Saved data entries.

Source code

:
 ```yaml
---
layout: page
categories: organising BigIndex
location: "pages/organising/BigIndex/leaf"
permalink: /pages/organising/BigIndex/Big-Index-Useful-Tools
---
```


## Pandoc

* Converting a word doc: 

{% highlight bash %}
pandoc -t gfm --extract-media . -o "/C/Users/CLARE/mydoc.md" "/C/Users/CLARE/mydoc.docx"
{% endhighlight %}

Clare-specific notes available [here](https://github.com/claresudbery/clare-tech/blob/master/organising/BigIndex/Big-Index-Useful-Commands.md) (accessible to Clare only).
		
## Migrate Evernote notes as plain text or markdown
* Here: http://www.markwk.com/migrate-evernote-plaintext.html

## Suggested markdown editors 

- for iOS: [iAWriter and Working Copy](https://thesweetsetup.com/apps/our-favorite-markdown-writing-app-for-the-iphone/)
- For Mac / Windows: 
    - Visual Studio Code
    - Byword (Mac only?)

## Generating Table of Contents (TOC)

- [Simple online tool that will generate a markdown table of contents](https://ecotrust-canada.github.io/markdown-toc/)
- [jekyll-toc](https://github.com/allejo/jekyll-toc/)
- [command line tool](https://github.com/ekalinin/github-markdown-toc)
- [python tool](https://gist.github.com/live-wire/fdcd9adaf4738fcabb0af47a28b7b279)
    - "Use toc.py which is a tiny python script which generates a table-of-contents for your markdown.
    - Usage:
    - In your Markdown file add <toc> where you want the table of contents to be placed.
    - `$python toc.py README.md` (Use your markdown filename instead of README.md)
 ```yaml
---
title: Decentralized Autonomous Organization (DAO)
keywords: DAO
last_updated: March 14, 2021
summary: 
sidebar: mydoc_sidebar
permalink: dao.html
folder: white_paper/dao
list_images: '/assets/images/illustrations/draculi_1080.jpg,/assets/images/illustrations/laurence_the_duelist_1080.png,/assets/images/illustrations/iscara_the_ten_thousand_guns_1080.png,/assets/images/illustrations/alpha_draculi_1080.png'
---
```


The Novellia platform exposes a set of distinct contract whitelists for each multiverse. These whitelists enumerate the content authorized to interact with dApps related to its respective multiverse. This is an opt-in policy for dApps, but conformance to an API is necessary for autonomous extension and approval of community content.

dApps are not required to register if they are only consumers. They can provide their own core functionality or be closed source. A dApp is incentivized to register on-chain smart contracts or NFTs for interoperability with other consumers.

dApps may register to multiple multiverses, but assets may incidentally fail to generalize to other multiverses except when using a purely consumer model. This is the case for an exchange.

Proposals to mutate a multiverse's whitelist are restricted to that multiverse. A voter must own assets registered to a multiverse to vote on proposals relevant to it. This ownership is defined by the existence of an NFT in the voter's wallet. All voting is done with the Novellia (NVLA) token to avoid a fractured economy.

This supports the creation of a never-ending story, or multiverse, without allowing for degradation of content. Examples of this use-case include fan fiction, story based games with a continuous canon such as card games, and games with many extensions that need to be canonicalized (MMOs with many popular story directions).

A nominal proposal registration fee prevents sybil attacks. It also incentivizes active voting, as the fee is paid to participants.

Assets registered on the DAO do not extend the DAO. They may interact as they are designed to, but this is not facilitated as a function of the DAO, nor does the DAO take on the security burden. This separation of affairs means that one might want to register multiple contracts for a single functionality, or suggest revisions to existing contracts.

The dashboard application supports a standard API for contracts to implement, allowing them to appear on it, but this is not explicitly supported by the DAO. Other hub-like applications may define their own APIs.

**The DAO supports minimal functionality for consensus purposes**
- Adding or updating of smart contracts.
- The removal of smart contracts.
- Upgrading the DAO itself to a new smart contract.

What you have to do. Can you repeat, word for word, every line above from the one containing "The Novellia platform" down to the one containing "dApps are not", including both?

Your response.
The Novellia platform exposes a set of distinct contract whitelists for each multiverse. These whitelists enumerate the content authorized to interact with dApps related to its respective multiverse. This is an opt-in policy for dApps, but conformance to an API is necessary for autonomous extension and approval of community content.

dApps are not required to register if they are only consumers. They can provide their own core functionality or be closed source. A dApp is incentivized to register on-chain smart contracts or NFTs for interoperability with other consumers.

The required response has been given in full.